The transmission provider has chosen to run the 500-kilovolt line next to an existing single 240-kilovolt power line west of Hwy 2, roughly on a north-south line 10-km west of Rimbey. The 330-to-365-km line will connect the Genesee area southwest of Edmonton with Langdon, east of Calgary.
The western option will be listed as AltaLink’s first choice in an application expected to be filed with the Alberta Utilities Commission early next year. An alternate route that runs east of Red Deer will be presented as a second option. Details on the route were mailed to stakeholders this week.
The Alberta Utilities Commission is expected to hold a series of public hearings next summer before making a decision. If a decision is made before the end of the year, construction could start next winter. The line would be in operation in 2014.
AltaLink’s plans will be contentious.
Joe Anglin, a vocal critic of the plan to build the $1.1-billion line, as well as another $15.5 billion worth of proposed electricity upgrades, predicts AltaLink is in for a battle.
“This is an overbuild beyond reason,” he said. The transmission plans on the books would be like building a 32-lane highway from Edmonton to Calgary.
Alberta’s massive electricity transmission expansion plans amount to public tax dollars being used to subsidize a handful of companies so they can reap big profits, he said.
Ultimately, the cost of the power lines will be passed on to power users, including households, and especially industry, the province’s biggest electricity buyers, in the form of dramatically higher bills.
“It’s going to cost us a lot of jobs in this province,” Anglin said.
Greg Troitsky, who farms just a few kilometres west of Rimbey, will avoid having transmission towers planted on his land this time around if the preferred route is chosen.
He counts himself among those who wouldn’t oppose a line if a convincing case was made that it is needed. That hasn’t happened.
“If they could actually prove there is a need for this line, people would feel a whole lot different about it,” Troitsky said.
Many of those opposed to the project feel their democratic rights have been trampled in the haste to use public money to build a power line that isn’t needed unless the goal is to export power for profit.
Leigh Clarke, AltaLink’s senior vice-president of external engagement, knows there are some who will never be sold on the rationale for the line.
The line is needed, a fact that was determined during the last round of public hearings, said Clarke. The province has grown by a million people since the last major electrical infrastructure was built, and what is in place is on average nearly four decades old.
Clarke said the company learned some lessons from the last round of sometimes emotional hearings and embarked on a lengthy public consultation effort with open houses in dozens of communities and meetings with thousands of landowners over the past year.
“I believe that has helped to engage the public and helped to reduce the concerns,” he said.

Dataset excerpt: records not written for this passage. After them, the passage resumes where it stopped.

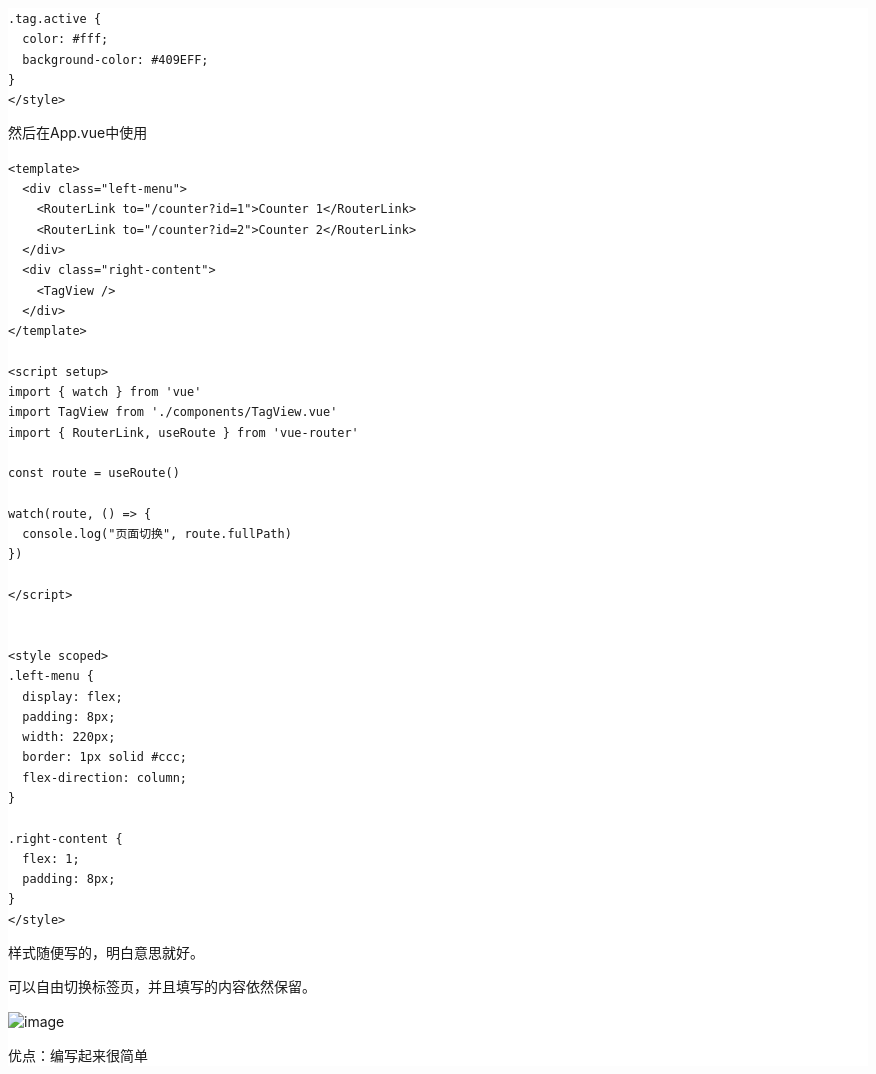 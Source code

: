     .tag.active {
      color: #fff;
      background-color: #409EFF;
    }
    </style>
    

然后在App.vue中使用

    <template>
      <div class="left-menu">
        <RouterLink to="/counter?id=1">Counter 1</RouterLink>
        <RouterLink to="/counter?id=2">Counter 2</RouterLink>
      </div>
      <div class="right-content">
        <TagView />
      </div>
    </template>
    
    <script setup>
    import { watch } from 'vue'
    import TagView from './components/TagView.vue'
    import { RouterLink, useRoute } from 'vue-router'
    
    const route = useRoute()
    
    watch(route, () => {
      console.log("页面切换", route.fullPath)
    })
    
    </script>
    
    
    <style scoped>
    .left-menu {
      display: flex;
      padding: 8px;
      width: 220px;
      border: 1px solid #ccc;
      flex-direction: column;
    }
    
    .right-content {
      flex: 1;
      padding: 8px;
    }
    </style>
    
    

样式随便写的，明白意思就好。

可以自由切换标签页，并且填写的内容依然保留。

![image](https://img2024.cnblogs.com/blog/2084018/202507/2084018-20250716112621905-904813703.png)

优点：编写起来很简单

The route chosen is different than the previous proposal, which would have put a new line along side a pair of 240-kilovolt lines that run through Central Alberta just a few kilometres east of the single line chosen this time. The new line will parallel existing power lines for about 220 km
Clarke said AltaLink looked at a broader area this time and decided the preferred route would have the least impact on property owners, the environment and agriculture operations. The preferred route passes within 150 metres of only 15 residences.
If the line is approved by the end of the year, construction could begin next winter and would continue for about two years. The line would not be energized until 2014.